The cat banged again and again; its face was starting to bleed with the repeated impacts. Gordon said, "He'll do that until we leave."

"Then we better leave," Stern said.

They walked back in silence for a while. Then Gordon said, "It's not just what you can see. There are mental changes, too. That was the first noticeable change, in the person who was split."

"This is the person you were telling me about? The one who stayed back?"

"Yes," Gordon said. "Deckard. Rob Deckard. He was one of our marines. Long before we saw physical changes in his body, there were mental changes. But we only understood later that transcription errors were the cause."

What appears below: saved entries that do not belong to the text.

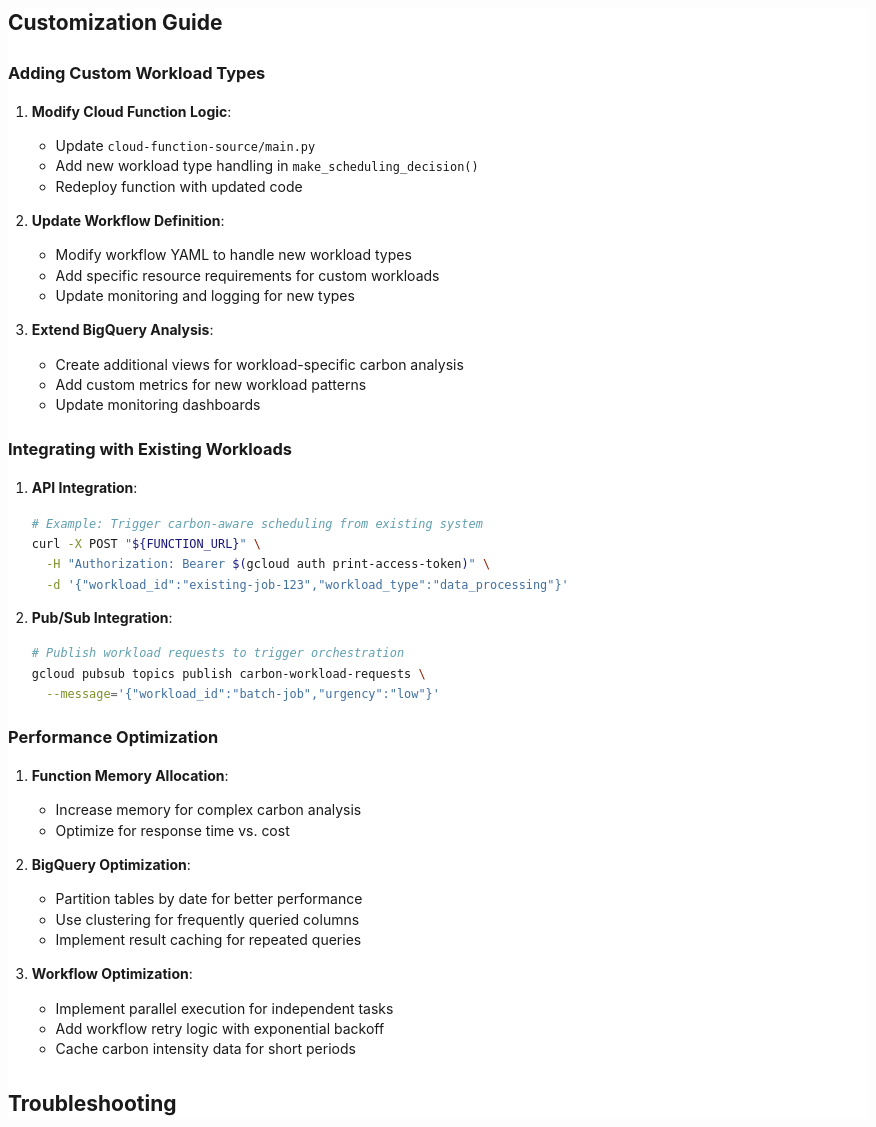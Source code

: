 ## Customization Guide

### Adding Custom Workload Types

1. **Modify Cloud Function Logic**:
   - Update `cloud-function-source/main.py`
   - Add new workload type handling in `make_scheduling_decision()`
   - Redeploy function with updated code

2. **Update Workflow Definition**:
   - Modify workflow YAML to handle new workload types
   - Add specific resource requirements for custom workloads
   - Update monitoring and logging for new types

3. **Extend BigQuery Analysis**:
   - Create additional views for workload-specific carbon analysis
   - Add custom metrics for new workload patterns
   - Update monitoring dashboards

### Integrating with Existing Workloads

1. **API Integration**:
   ```bash
   # Example: Trigger carbon-aware scheduling from existing system
   curl -X POST "${FUNCTION_URL}" \
     -H "Authorization: Bearer $(gcloud auth print-access-token)" \
     -d '{"workload_id":"existing-job-123","workload_type":"data_processing"}'
   ```

2. **Pub/Sub Integration**:
   ```bash
   # Publish workload requests to trigger orchestration
   gcloud pubsub topics publish carbon-workload-requests \
     --message='{"workload_id":"batch-job","urgency":"low"}'
   ```

### Performance Optimization

1. **Function Memory Allocation**:
   - Increase memory for complex carbon analysis
   - Optimize for response time vs. cost

2. **BigQuery Optimization**:
   - Partition tables by date for better performance
   - Use clustering for frequently queried columns
   - Implement result caching for repeated queries

3. **Workflow Optimization**:
   - Implement parallel execution for independent tasks
   - Add workflow retry logic with exponential backoff
   - Cache carbon intensity data for short periods

## Troubleshooting
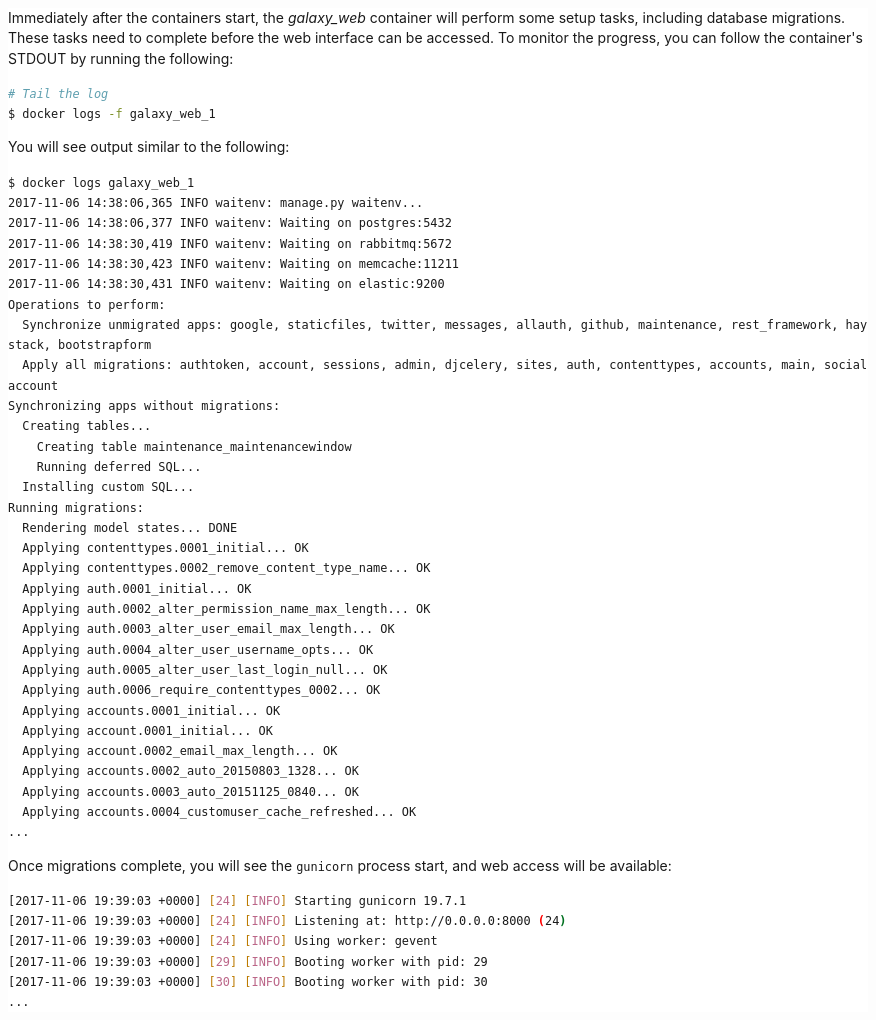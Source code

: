 Immediately after the containers start, the *galaxy_web* container will perform some setup tasks, including database migrations. These tasks need to complete before the web interface can be accessed. To monitor the progress, you can follow the container's STDOUT by running the following:

```bash
# Tail the log
$ docker logs -f galaxy_web_1
```

You will see output similar to the following:

```bash
$ docker logs galaxy_web_1
2017-11-06 14:38:06,365 INFO waitenv: manage.py waitenv...
2017-11-06 14:38:06,377 INFO waitenv: Waiting on postgres:5432
2017-11-06 14:38:30,419 INFO waitenv: Waiting on rabbitmq:5672
2017-11-06 14:38:30,423 INFO waitenv: Waiting on memcache:11211
2017-11-06 14:38:30,431 INFO waitenv: Waiting on elastic:9200
Operations to perform:
  Synchronize unmigrated apps: google, staticfiles, twitter, messages, allauth, github, maintenance, rest_framework, haystack, bootstrapform
  Apply all migrations: authtoken, account, sessions, admin, djcelery, sites, auth, contenttypes, accounts, main, socialaccount
Synchronizing apps without migrations:
  Creating tables...
    Creating table maintenance_maintenancewindow
    Running deferred SQL...
  Installing custom SQL...
Running migrations:
  Rendering model states... DONE
  Applying contenttypes.0001_initial... OK
  Applying contenttypes.0002_remove_content_type_name... OK
  Applying auth.0001_initial... OK
  Applying auth.0002_alter_permission_name_max_length... OK
  Applying auth.0003_alter_user_email_max_length... OK
  Applying auth.0004_alter_user_username_opts... OK
  Applying auth.0005_alter_user_last_login_null... OK
  Applying auth.0006_require_contenttypes_0002... OK
  Applying accounts.0001_initial... OK
  Applying account.0001_initial... OK
  Applying account.0002_email_max_length... OK
  Applying accounts.0002_auto_20150803_1328... OK
  Applying accounts.0003_auto_20151125_0840... OK
  Applying accounts.0004_customuser_cache_refreshed... OK
...
```

Once migrations complete, you will see the `gunicorn` process start, and web access will be available:

```bash
[2017-11-06 19:39:03 +0000] [24] [INFO] Starting gunicorn 19.7.1
[2017-11-06 19:39:03 +0000] [24] [INFO] Listening at: http://0.0.0.0:8000 (24)
[2017-11-06 19:39:03 +0000] [24] [INFO] Using worker: gevent
[2017-11-06 19:39:03 +0000] [29] [INFO] Booting worker with pid: 29
[2017-11-06 19:39:03 +0000] [30] [INFO] Booting worker with pid: 30
...
```

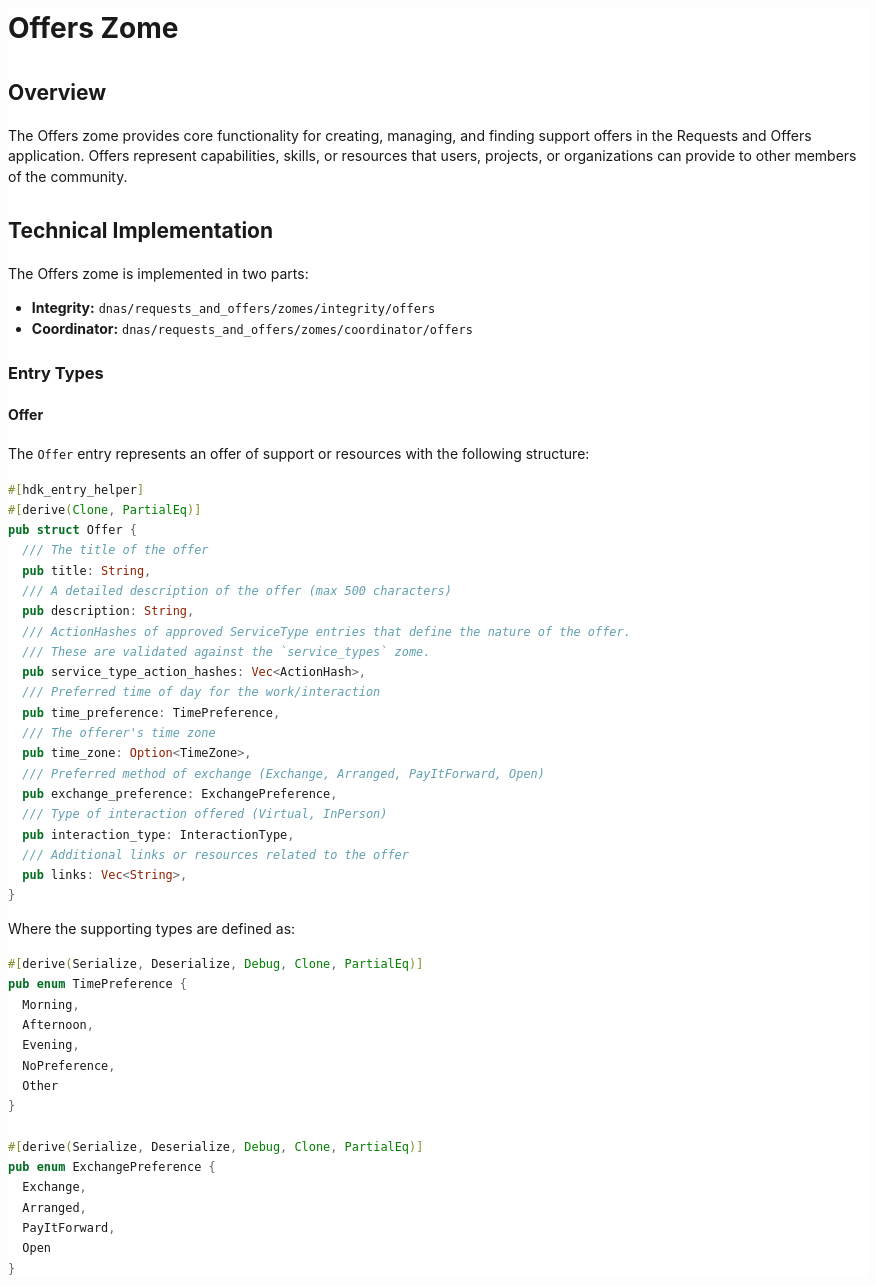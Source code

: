 # Offers Zome

## Overview

The Offers zome provides core functionality for creating, managing, and finding support offers in the Requests and Offers application. Offers represent capabilities, skills, or resources that users, projects, or organizations can provide to other members of the community.

## Technical Implementation

The Offers zome is implemented in two parts:

- **Integrity:** `dnas/requests_and_offers/zomes/integrity/offers`
- **Coordinator:** `dnas/requests_and_offers/zomes/coordinator/offers`

### Entry Types

#### Offer

The `Offer` entry represents an offer of support or resources with the following structure:

```rust
#[hdk_entry_helper]
#[derive(Clone, PartialEq)]
pub struct Offer {
  /// The title of the offer
  pub title: String,
  /// A detailed description of the offer (max 500 characters)
  pub description: String,
  /// ActionHashes of approved ServiceType entries that define the nature of the offer.
  /// These are validated against the `service_types` zome.
  pub service_type_action_hashes: Vec<ActionHash>,
  /// Preferred time of day for the work/interaction
  pub time_preference: TimePreference,
  /// The offerer's time zone
  pub time_zone: Option<TimeZone>,
  /// Preferred method of exchange (Exchange, Arranged, PayItForward, Open)
  pub exchange_preference: ExchangePreference,
  /// Type of interaction offered (Virtual, InPerson)
  pub interaction_type: InteractionType,
  /// Additional links or resources related to the offer
  pub links: Vec<String>,
}
```

Where the supporting types are defined as:

```rust
#[derive(Serialize, Deserialize, Debug, Clone, PartialEq)]
pub enum TimePreference {
  Morning,
  Afternoon,
  Evening,
  NoPreference,
  Other
}

#[derive(Serialize, Deserialize, Debug, Clone, PartialEq)]
pub enum ExchangePreference {
  Exchange,
  Arranged,
  PayItForward,
  Open
}
```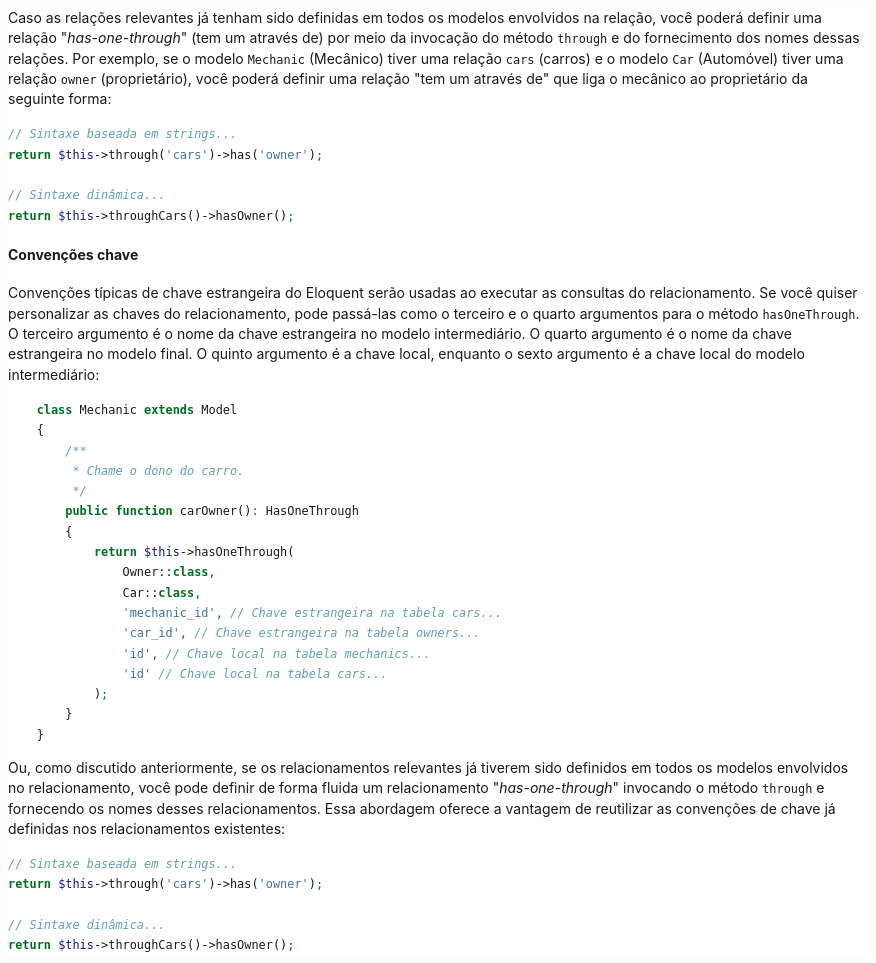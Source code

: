 Caso as relações relevantes já tenham sido definidas em todos os modelos envolvidos na relação, você poderá definir uma relação "_has-one-through_" (tem um através de) por meio da invocação do método `through` e do fornecimento dos nomes dessas relações. Por exemplo, se o modelo `Mechanic` (Mecânico) tiver uma relação `cars` (carros) e o modelo `Car` (Automóvel) tiver uma relação `owner` (proprietário), você poderá definir uma relação "tem um através de" que liga o mecânico ao proprietário da seguinte forma:

```php
// Sintaxe baseada em strings...
return $this->through('cars')->has('owner');

// Sintaxe dinâmica...
return $this->throughCars()->hasOwner();
```

<a name="has-one-through-key-conventions"></a>
#### Convenções chave

Convenções típicas de chave estrangeira do Eloquent serão usadas ao executar as consultas do relacionamento. Se você quiser personalizar as chaves do relacionamento, pode passá-las como o terceiro e o quarto argumentos para o método `hasOneThrough`. O terceiro argumento é o nome da chave estrangeira no modelo intermediário. O quarto argumento é o nome da chave estrangeira no modelo final. O quinto argumento é a chave local, enquanto o sexto argumento é a chave local do modelo intermediário:

```php
    class Mechanic extends Model
    {
        /**
         * Chame o dono do carro.
         */
        public function carOwner(): HasOneThrough
        {
            return $this->hasOneThrough(
                Owner::class,
                Car::class,
                'mechanic_id', // Chave estrangeira na tabela cars...
                'car_id', // Chave estrangeira na tabela owners...
                'id', // Chave local na tabela mechanics...
                'id' // Chave local na tabela cars...
            );
        }
    }
```

Ou, como discutido anteriormente, se os relacionamentos relevantes já tiverem sido definidos em todos os modelos envolvidos no relacionamento, você pode definir de forma fluida um relacionamento "_has-one-through_" invocando o método `through` e fornecendo os nomes desses relacionamentos. Essa abordagem oferece a vantagem de reutilizar as convenções de chave já definidas nos relacionamentos existentes:

```php
// Sintaxe baseada em strings...
return $this->through('cars')->has('owner');

// Sintaxe dinâmica...
return $this->throughCars()->hasOwner();
```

"What kind of mental changes?"

"Originally, Rob was a cheerful guy, very good athlete, extremely gifted with languages. He would sit around having a beer with somebody foreign, and by the end of the beer he'd have started to pick up the language. You know, a phrase here, a sentence there. He'd just start speaking. Always with a perfect accent. After a few weeks, he could speak like a native. The marines spotted it first, and had sent him to one of their language schools. But as time went by, and Rob accumulated more damage, he wasn't so cheerful anymore. He turned mean," Gordon said. "Really mean."

"Yes?"

"He beat the hell out of the gate guard here, because the guard took too long checking his ID. And he practically killed a guy in an Albuquerque bar. That was when we started to realize that Deckard had permanent damage to his brain, and it wasn't going to get better, that if anything, it would get worse."

Back in the control room, they found Kramer hunched over the monitor, staring at the screen, which showed the field fluctuations. They were coming more strongly now. And the technicians were saying that at least three were coming back, and maybe four or five. From her expression, it was clear Kramer was torn; she wanted to see them all come back.

"I still think the computer is wrong, and the panels will hold," Gordon said. "We certainly can fill the tanks now and see if they hold."

Kramer nodded. "Yes, we can do that. But even if they fill without breaking, we can't be certain they won't blow out later, in the middle of the transit. And that would be a disaster."

Stern shifted in his seat. He felt suddenly uneasy. Something was nagging at him, tickling the back of his mind. When Kramer said "blow out," he once more saw automobiles in his mind - the same succession of images, all over again. Car races. Huge truck tires. Michelin Man. A big nail in the road, and a tire driving over it.

Blowout.

The water tanks would blow out. The tires would blow out. What was it about blowouts?

"To pull this off," Kramer said, "we somehow need to strengthen the tanks."

"Yes, but we've been over that," Gordon said. "There's just no way to do it."

Stern sighed. "How much time left?"

The technician said, "Fifty-one minutes, and counting."